Wu Weizhang1, Zhang Wenyi1, Cheng Ronglin2 and Zhang Liang'an1,*

1 Institute of Radiation Medicine, Chinese Academy of Medical Sciences and Peking Union Medical College, Tianjin 300192, People's Republic of China
2 National Institute of Radiological Protection, China CDC, Beijing 100088, People's Republic of China

* Corresponding author: zhangla{at}public.tpt.tj.cn

Received March 9, 2005, amended May 10, 2005, accepted May 22, 2005

Data on occupational exposures from medical uses of radiation in China during 1986–2000 are presented. Individual dose monitoring results in the reports of monitoring centres in different provinces in China during 1986–2000 were collected as the basic data.
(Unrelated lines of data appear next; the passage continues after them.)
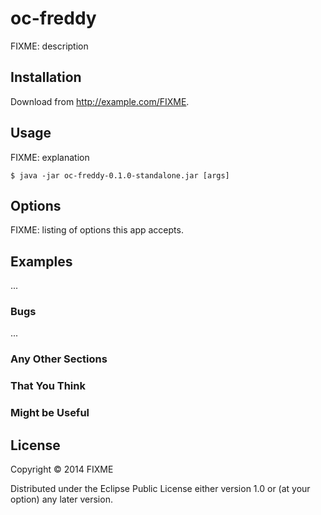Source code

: # oc-freddy

FIXME: description

## Installation

Download from http://example.com/FIXME.

## Usage

FIXME: explanation

    $ java -jar oc-freddy-0.1.0-standalone.jar [args]

## Options

FIXME: listing of options this app accepts.

## Examples

...

### Bugs

...

### Any Other Sections
### That You Think
### Might be Useful

## License

Copyright © 2014 FIXME

Distributed under the Eclipse Public License either version 1.0 or (at
your option) any later version.

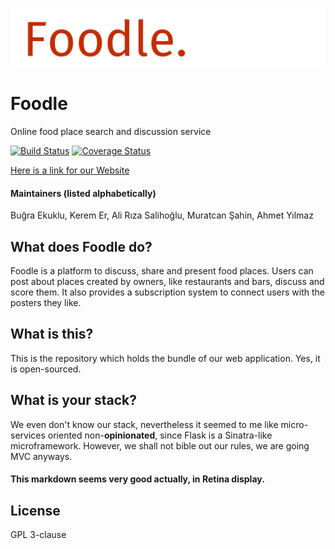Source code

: ![Foodle.](https://github.com/Chatatata/itucsdb1626/raw/master/banner.png)

# Foodle
Online food place search and discussion service


[![Build Status](https://travis-ci.org/Chatatata/itucsdb1626.svg?branch=master)](https://travis-ci.org/Chatatata/itucsdb1626)
[![Coverage Status](https://coveralls.io/repos/github/Chatatata/itucsdb1626/badge.svg?branch=master)](https://coveralls.io/github/Chatatata/itucsdb1626?branch=master)

<a href="http://itucsdb1626.eu-gb.mybluemix.net">Here is a link for our Website</a>

#### Maintainers (listed alphabetically)
Buğra Ekuklu, Kerem Er, Ali Rıza Salihoğlu, Muratcan Şahin, Ahmet Yılmaz


## What does Foodle do?
Foodle is a platform to discuss, share and present food places. Users can post about places created by owners, like restaurants and bars, discuss and score them. It also provides a subscription system to connect users with the posters they like.

## What is this?
This is the repository which holds the bundle of our web application. Yes, it is open-sourced.

## What is your stack?
We even don't know our stack, nevertheless it seemed to me like micro-services oriented non-**opinionated**, since Flask is a Sinatra-like microframework. However, we shall not bible out our rules, we are going MVC anyways.

#### This markdown seems very good actually, in Retina display.

## License
GPL 3-clause
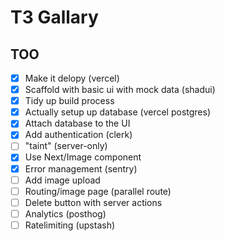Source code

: # T3 Gallary

## TOO

- [x] Make it delopy (vercel)
- [x] Scaffold with basic ui with mock data (shadui)
- [x] Tidy up build process
- [x] Actually setup up database (vercel postgres)
- [x] Attach database to the UI
- [x] Add authentication (clerk)
- [ ] "taint" (server-only)
- [x] Use Next/Image component
- [x] Error management (sentry)
- [ ] Add image upload
- [ ] Routing/image page (parallel route)
- [ ] Delete button with server actions
- [ ] Analytics (posthog)
- [ ] Ratelimiting (upstash)
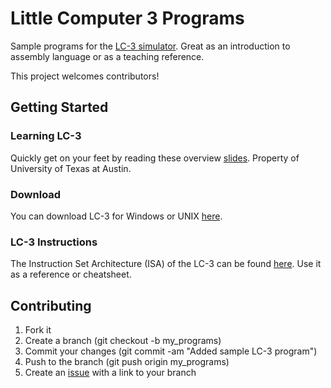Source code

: Little Computer 3 Programs
==========================

Sample programs for the [LC-3 simulator](http://en.wikipedia.org/wiki/LC-3).
Great as an introduction to assembly language or as a teaching reference.

This project welcomes contributors!

Getting Started
---------------

### Learning LC-3

Quickly get on your feet by reading these overview [slides][lc3-slides].
Property of University of Texas at Austin.

### Download

You can download LC-3 for Windows or UNIX [here][lc3-download].

### LC-3 Instructions

The Instruction Set Architecture (ISA) of the LC-3 can be found [here][lc3-isa].
Use it as a reference or cheatsheet.

Contributing
------------

1. Fork it
2. Create a branch (git checkout -b my_programs)
3. Commit your changes (git commit -am "Added sample LC-3 program")
4. Push to the branch (git push origin my_programs)
5. Create an [issue][1] with a link to your branch

[1]: http://github.com/github/markup/issues
[lc3-slides]: http://www.cs.utexas.edu/users/fussell/cs310h/lectures/Lecture_10-310h.pdf
[lc3-download]: http://highered.mcgraw-hill.com/sites/0072467509/student_view0/lc-3_simulator.html
[lc3-isa]: http://highered.mcgraw-hill.com/sites/dl/free/0072467509/104653/PattPatelAppA.pdf
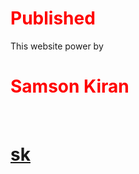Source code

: <style>
h1 {
   Color:red;
}

</style>




# Published
This website power by <h1>Samson Kiran</h1><br>


<a href="https://samsonkiran02.github.io/Happy/Index.html"><h1>sk</h1></a>

<img src="https://i.ibb.co/m5NFvSJ/Samson-kiran.png" alt="">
These data were summarised and then analysed. From 1986 to 2000, in diagnostic radiology, nuclear medicine and radiotherapy, the annual collective effective doses varied within the range 122.4–206.6, 5.4–9.3 and 4.1–10.3 man Sv, respectively; the average annual effective dose in these categories varied within the range 1.5–2.2, 1.2–1.6 and 1.0–1.5 mSv, respectively. Almost all the average annual effective doses in medical uses of radiation were <3 mSv in 1986–2000, and no monitored workers were found to have received an occupational exposure >50 mSv in a single year or >100 mSv in a 5-y period. After 1990, the protection status of medical radiation workers in China was sufficient.